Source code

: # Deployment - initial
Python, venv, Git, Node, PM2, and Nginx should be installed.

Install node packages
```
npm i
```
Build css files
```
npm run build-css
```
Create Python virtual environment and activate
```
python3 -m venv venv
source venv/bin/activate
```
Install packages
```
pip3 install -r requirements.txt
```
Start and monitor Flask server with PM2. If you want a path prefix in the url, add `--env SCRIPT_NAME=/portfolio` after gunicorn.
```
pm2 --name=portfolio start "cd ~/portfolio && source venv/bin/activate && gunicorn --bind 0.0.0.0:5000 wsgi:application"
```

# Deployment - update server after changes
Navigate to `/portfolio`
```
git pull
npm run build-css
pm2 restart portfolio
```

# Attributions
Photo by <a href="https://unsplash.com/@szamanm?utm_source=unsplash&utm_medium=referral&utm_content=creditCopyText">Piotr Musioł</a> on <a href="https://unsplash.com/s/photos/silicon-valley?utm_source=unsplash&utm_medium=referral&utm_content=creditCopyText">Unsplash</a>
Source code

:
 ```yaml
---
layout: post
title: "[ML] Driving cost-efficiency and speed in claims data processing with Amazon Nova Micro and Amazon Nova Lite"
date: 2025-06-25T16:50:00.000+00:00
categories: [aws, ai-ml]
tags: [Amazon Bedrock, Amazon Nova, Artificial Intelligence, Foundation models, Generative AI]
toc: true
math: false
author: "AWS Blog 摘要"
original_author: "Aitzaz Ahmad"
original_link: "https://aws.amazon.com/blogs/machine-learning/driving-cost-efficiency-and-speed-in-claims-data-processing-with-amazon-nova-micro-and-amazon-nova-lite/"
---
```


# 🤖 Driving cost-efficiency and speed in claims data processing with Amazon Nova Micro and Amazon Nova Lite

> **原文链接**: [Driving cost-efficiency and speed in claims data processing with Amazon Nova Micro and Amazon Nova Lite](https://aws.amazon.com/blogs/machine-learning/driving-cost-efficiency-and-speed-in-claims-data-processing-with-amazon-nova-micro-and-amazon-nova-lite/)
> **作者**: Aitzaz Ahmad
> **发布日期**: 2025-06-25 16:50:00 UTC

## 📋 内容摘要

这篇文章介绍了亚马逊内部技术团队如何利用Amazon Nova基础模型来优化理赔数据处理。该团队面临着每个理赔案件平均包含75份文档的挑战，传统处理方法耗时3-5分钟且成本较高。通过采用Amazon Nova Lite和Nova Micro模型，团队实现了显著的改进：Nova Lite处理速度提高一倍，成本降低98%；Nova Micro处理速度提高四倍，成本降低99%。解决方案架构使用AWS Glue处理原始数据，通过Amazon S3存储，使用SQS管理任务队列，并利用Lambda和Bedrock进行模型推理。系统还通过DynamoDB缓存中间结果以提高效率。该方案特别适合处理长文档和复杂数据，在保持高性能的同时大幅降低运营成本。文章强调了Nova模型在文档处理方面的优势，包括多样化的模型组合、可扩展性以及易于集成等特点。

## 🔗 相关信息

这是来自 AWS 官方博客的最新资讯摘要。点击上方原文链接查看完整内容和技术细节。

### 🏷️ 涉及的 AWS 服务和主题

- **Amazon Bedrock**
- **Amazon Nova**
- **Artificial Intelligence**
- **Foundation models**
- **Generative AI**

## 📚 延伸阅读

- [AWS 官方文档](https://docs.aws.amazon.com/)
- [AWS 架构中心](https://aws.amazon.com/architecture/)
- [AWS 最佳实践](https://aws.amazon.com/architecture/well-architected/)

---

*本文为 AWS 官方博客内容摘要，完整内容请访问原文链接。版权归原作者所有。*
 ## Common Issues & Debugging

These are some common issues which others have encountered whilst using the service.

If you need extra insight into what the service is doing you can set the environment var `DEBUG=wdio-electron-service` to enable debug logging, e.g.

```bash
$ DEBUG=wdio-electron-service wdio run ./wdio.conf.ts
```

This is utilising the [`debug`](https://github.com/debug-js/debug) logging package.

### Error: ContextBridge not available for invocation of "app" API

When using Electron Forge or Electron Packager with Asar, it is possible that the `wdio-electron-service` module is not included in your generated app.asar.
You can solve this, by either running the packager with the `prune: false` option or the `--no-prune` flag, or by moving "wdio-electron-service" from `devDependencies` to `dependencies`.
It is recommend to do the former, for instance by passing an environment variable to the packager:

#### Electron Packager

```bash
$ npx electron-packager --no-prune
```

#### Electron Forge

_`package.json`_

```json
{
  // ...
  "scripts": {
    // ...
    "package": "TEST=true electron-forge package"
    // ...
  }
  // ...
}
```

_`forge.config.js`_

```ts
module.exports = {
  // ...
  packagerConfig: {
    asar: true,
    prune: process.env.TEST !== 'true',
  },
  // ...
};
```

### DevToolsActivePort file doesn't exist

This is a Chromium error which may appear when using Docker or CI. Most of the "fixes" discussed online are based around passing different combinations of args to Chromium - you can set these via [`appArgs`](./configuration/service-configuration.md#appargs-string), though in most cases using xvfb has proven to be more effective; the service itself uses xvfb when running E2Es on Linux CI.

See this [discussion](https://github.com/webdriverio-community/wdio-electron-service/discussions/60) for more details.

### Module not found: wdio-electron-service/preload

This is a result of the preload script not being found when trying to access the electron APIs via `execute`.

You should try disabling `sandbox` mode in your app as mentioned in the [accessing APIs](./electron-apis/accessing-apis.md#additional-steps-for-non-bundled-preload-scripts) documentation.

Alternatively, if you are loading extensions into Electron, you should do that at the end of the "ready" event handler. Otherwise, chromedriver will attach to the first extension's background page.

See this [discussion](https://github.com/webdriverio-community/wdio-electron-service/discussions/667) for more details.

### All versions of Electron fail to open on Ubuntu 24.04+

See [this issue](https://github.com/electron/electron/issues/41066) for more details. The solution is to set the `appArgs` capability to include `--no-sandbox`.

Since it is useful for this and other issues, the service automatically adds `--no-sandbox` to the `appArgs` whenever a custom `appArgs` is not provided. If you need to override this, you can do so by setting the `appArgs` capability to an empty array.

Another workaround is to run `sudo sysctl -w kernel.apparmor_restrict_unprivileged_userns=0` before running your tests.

▶ [Task directions]:
Give back, word for word, the lines of the records that run from the one holding "Alternatively, if you" to the very last.

▶ [Answer space]:
Alternatively, if you are loading extensions into Electron, you should do that at the end of the "ready" event handler. Otherwise, chromedriver will attach to the first extension's background page.

See this [discussion](https://github.com/webdriverio-community/wdio-electron-service/discussions/667) for more details.

### All versions of Electron fail to open on Ubuntu 24.04+

See [this issue](https://github.com/electron/electron/issues/41066) for more details. The solution is to set the `appArgs` capability to include `--no-sandbox`.

Since it is useful for this and other issues, the service automatically adds `--no-sandbox` to the `appArgs` whenever a custom `appArgs` is not provided. If you need to override this, you can do so by setting the `appArgs` capability to an empty array.

Another workaround is to run `sudo sysctl -w kernel.apparmor_restrict_unprivileged_userns=0` before running your tests.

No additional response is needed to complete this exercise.